(Dataset entries)
_ _ _ _ _ _ _

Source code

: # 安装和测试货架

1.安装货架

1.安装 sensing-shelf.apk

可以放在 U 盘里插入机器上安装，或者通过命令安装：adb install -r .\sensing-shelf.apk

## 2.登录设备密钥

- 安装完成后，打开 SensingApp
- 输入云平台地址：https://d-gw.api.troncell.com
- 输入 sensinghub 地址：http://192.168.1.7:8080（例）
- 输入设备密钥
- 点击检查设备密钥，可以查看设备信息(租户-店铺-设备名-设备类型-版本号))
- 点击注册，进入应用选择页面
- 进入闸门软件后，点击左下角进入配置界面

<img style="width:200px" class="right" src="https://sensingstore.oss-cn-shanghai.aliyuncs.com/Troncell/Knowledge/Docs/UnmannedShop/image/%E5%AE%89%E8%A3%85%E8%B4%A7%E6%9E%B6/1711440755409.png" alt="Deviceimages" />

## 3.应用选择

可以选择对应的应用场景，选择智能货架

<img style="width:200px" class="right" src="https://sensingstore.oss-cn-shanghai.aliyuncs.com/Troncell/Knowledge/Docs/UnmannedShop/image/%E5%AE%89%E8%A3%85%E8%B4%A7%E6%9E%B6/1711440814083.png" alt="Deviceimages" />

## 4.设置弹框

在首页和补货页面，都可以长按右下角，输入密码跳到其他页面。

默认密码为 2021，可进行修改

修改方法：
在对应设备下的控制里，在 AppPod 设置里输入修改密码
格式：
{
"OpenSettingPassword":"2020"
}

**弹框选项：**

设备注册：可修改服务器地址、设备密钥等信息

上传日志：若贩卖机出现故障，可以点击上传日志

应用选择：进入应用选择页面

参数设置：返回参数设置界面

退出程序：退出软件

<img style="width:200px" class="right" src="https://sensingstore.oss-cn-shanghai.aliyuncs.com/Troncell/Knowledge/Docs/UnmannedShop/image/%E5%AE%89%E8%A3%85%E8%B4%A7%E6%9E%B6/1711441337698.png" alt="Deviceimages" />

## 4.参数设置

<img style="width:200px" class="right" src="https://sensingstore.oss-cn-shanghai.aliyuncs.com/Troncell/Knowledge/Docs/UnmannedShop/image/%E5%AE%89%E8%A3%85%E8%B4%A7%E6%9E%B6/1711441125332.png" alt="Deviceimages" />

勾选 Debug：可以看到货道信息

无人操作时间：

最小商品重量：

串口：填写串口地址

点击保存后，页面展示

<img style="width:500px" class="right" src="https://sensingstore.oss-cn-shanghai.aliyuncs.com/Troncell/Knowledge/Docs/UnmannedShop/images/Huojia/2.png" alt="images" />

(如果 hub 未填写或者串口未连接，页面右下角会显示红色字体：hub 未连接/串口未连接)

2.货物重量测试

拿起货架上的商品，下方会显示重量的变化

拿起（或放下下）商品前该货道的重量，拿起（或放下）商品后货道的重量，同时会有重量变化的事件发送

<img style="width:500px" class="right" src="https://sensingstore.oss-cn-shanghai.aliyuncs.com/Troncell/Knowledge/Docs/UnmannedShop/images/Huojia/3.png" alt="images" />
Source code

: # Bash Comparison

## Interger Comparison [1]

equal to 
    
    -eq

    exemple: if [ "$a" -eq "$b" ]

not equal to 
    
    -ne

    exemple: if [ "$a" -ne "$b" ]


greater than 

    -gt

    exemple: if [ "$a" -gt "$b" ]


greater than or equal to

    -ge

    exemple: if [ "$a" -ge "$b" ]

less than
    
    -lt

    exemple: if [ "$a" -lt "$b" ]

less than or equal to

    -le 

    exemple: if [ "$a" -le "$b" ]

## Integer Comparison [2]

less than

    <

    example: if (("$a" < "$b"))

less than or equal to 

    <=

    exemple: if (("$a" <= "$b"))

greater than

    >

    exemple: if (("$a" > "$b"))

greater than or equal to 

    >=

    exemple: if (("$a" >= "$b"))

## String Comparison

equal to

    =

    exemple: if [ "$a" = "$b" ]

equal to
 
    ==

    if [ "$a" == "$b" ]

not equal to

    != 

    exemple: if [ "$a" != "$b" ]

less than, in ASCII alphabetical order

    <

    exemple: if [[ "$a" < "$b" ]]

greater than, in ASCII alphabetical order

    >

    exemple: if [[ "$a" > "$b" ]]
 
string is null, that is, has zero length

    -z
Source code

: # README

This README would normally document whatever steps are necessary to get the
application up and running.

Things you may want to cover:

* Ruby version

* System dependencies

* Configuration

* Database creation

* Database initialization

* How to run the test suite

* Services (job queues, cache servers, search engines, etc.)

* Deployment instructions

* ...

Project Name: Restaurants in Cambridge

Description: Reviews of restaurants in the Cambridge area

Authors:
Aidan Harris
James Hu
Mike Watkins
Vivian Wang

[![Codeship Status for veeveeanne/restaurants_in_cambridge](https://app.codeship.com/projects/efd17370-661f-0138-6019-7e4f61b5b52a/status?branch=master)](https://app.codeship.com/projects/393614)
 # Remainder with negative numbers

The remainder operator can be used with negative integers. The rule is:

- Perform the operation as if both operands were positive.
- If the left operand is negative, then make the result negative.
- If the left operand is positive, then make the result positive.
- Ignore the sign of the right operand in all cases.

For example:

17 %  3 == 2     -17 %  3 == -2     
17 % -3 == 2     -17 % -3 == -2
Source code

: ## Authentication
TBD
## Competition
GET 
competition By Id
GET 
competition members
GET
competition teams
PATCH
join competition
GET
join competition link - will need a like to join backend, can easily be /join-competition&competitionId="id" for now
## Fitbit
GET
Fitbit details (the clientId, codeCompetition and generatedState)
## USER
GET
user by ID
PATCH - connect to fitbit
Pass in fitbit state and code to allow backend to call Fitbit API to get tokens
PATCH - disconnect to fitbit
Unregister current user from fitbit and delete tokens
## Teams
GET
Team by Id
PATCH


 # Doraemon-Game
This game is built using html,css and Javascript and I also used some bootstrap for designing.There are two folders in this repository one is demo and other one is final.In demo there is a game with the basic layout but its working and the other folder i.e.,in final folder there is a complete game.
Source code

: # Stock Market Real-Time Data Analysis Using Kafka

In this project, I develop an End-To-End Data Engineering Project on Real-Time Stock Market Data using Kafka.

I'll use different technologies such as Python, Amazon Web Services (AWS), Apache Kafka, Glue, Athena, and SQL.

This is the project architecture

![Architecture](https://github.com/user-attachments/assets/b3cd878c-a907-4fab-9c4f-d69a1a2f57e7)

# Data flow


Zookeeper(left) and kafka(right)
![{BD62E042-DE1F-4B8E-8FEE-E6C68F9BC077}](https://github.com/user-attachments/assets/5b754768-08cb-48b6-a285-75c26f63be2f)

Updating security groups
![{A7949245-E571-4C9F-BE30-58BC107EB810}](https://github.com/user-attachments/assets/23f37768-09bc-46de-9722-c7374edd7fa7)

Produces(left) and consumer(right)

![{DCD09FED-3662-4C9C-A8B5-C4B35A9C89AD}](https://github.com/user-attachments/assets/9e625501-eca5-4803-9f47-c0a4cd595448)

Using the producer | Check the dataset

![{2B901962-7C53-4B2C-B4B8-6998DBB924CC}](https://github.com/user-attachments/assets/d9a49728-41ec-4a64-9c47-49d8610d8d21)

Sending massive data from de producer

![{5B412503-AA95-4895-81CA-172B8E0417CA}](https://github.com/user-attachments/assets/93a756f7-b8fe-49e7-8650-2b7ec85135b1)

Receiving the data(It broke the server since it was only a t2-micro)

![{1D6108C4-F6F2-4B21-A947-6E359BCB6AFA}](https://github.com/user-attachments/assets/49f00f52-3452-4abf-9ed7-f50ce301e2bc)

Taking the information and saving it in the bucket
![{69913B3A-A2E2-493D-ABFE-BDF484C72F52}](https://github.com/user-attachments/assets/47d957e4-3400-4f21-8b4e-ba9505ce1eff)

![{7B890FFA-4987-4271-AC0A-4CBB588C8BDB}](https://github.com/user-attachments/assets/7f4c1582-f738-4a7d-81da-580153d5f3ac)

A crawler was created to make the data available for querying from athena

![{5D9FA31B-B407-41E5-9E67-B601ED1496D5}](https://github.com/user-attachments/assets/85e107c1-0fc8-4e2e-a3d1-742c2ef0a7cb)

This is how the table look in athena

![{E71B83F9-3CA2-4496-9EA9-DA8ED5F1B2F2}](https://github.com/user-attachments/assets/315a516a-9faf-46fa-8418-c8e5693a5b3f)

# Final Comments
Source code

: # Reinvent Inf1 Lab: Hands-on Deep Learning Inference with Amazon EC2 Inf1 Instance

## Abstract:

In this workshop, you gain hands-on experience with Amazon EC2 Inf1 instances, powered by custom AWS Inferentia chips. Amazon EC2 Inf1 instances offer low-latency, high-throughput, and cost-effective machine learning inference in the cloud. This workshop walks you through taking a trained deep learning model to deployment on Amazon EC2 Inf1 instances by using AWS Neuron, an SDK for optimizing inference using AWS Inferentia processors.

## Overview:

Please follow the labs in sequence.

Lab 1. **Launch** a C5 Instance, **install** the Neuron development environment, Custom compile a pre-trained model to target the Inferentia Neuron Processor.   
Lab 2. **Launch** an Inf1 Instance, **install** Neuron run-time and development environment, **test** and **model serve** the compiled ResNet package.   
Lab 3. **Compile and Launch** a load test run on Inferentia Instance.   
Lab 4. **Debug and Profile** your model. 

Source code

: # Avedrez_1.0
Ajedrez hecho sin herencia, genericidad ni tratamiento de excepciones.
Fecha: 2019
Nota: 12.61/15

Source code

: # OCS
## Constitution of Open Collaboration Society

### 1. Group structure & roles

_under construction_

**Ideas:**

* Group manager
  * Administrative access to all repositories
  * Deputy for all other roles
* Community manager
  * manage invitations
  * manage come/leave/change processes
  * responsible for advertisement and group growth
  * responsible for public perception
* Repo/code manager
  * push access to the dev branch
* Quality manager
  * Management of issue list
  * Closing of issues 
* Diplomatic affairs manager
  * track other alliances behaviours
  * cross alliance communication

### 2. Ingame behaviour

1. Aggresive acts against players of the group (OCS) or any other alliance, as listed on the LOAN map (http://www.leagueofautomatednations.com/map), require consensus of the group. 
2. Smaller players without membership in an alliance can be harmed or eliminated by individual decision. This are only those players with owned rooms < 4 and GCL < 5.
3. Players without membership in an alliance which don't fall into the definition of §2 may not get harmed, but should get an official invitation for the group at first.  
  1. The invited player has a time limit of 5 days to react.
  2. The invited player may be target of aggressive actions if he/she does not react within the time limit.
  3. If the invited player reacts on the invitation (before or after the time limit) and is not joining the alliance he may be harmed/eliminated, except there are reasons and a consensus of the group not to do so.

_ _ _ _ _ _ _

## [TASK GOAL]
Your task is to restate, word for word, the line with "2. The invited" and all lines after it, ending with the last line of the data.

## [EXPECTED ANSWER]
  2. The invited player may be target of aggressive actions if he/she does not react within the time limit.
  3. If the invited player reacts on the invitation (before or after the time limit) and is not joining the alliance he may be harmed/eliminated, except there are reasons and a consensus of the group not to do so.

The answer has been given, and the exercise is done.